Kirchenchöre als Heimat
Domkapellmeister Josef Habringer ortet, dass es nicht mehr selbstverständlich ist, dass Menschen singen – wer jedoch in einem Chor singt, erfährt Musik als gemeinschaftsstiftend und Chor als Beheimatung. Und gleichzeitig tun ChorsängerInnen "Körper, Geist und Seele" etwas Gutes. Habringer weiß um das Glück, "gemeinsam mit anderen Musik zu machen und nach intensiver Probenarbeit die Musik in die Liturgie einzubringen, als Teil der Verkündigung, zum Lob Gottes, aber auch zur Freude der GottesdienstbesucherInnen und zum eigenen Vergnügen".
Bunte Orgellandschaft Oberösterreich
Siegfried Adlberger, Orgelreferent der Diözese Linz, gerät angesichts der Orgellandschaft Oberösterreich ins Schwärmen: "Sie ist so bunt und vielfältig wie die Menschen im Lande." Ältere und neuere Orgeln werden gleichermaßen geschätzt. Kreuzhuber ergänzt als Vorsitzender der Orgelkommission der Diözese Linz: "Schon in den 1960er-Jahren wurde hier der Weg zu qualitätsvollem Orgelbau eingeschlagen. Nicht umsonst gilt die Rudigierorgel sogar als Höhepunkt der Orgelneubauten Österreichs nach 1945."
Adlberger berät Pfarren bei geplanten Arbeiten unter Berücksichtigung der kirchenmusikalischen Erfordernisse. Wichtig ist ihm die Entwicklung nachhaltiger Projekte: "Die Orgel als liturgisch wichtigstes Instrument muss jahrzehntelang und generationenübergreifend funktionieren und gut klingen, um die Herzen der Menschen zu erreichen." Ziel sind Erhalt, Pflege und Wartung der knapp 900 Orgeln und qualitätsvolle Neubauten. Zu kämpfen hat Adlberger mit einem relativ jungen Phänomen: Fast die Hälfte aller Orgeln im Land sind durch klimatische Veränderungen der Kirchen von Schimmelpilz befallen. Ein Merkblatt mit wichtigen Tipps unterstützt Pfarren bei der Prävention.

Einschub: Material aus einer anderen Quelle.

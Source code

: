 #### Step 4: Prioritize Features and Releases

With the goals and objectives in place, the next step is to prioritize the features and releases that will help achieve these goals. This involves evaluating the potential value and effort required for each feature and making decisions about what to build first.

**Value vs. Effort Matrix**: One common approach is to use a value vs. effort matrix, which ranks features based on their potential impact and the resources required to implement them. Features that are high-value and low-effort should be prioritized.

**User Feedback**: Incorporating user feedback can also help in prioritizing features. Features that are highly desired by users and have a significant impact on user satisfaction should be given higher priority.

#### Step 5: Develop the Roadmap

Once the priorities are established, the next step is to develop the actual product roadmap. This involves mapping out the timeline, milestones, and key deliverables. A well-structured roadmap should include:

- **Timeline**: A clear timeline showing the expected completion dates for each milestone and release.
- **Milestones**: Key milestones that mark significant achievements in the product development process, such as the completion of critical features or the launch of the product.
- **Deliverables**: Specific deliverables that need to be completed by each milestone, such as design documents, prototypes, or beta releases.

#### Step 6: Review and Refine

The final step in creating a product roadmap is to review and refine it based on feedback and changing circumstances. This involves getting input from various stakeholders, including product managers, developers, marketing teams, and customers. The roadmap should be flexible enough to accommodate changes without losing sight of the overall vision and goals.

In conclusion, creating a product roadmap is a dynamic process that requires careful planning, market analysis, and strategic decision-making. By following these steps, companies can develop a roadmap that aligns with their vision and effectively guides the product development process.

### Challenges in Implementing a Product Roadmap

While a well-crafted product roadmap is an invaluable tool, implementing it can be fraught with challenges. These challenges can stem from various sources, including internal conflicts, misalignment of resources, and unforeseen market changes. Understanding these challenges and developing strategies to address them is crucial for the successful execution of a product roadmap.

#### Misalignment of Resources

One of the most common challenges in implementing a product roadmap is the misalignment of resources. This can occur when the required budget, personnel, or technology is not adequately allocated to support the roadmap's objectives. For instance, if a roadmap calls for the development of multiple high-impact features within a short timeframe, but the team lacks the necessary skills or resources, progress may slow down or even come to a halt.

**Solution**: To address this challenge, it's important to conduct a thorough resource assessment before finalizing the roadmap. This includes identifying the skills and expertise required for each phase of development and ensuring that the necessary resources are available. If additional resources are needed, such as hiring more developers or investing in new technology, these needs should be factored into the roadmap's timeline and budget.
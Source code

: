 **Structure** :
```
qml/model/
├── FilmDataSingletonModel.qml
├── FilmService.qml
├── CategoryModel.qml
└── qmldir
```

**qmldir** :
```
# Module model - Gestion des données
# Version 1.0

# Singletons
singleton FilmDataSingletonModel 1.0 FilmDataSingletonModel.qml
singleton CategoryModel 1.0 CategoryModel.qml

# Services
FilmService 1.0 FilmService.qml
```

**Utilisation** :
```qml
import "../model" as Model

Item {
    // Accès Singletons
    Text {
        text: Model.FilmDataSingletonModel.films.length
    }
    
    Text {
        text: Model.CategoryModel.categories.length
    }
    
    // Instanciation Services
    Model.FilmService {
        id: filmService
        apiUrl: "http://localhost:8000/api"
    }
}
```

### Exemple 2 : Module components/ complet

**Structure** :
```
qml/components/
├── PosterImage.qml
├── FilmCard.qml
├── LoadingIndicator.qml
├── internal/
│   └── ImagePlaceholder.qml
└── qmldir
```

OrganistInnen: selten sicht-, aber immer hörbar!
Nicht nur sonntags versehen sie mit viel Engagement und Idealismus ihren verantwortungsvollen Dienst und ersetzen mit ihrem Orgelspiel, dessen Bedeutung in der Liturgiekonstitution des II. Vatikanums gewürdigt wurde, nahezu ein ganzes Orchester. Das faszinierende Instrument mit der riesigen Bandbreite an Klangfarben will gelernt sein – OrganistInnen heranzubilden ist ein langfristiges Projekt. Denn auch wenn es oft heißt: "Es spielt die Orgel!" – was nützt die schönste Orgel ohne OrganistIn?
Kirchenmusikalische Ökumene
Franziska Leuschner, Diözesankantorin der evangelischen Kirche in Oberösterreich, empfindet die ökumenische Zusammenarbeit bei Orgelseminaren, OrganistInnentreffen sowie Chorleitungsschnupperkursen und -aktionstagen als Bereicherung des kirchenmusikalischen Lebens in Oberösterreich. Nicht zuletzt deshalb, weil viele OrganistInnen in evangelischen und katholischen Gottesdiensten ihr Amt ausüben und so dankbar für gemeinsame Fortbildungsangebote sind. Einen positiven Nebeneffekt sieht die junge Kirchenmusikerin auch: "Das gemeinsame Singen und Musizieren schafft eine gute Verbindung über konfessionelle Grenzen hinweg." Grenzen jeglicher Art überwindet auch der Weg, um andere für Kirchenmusik zu gewinnen: begeisterte Menschen, die mit Musik das Herz für das Geheimnis Gottes öffnen – und davon gibt es in Oberösterreich glücklicherweise sehr viele.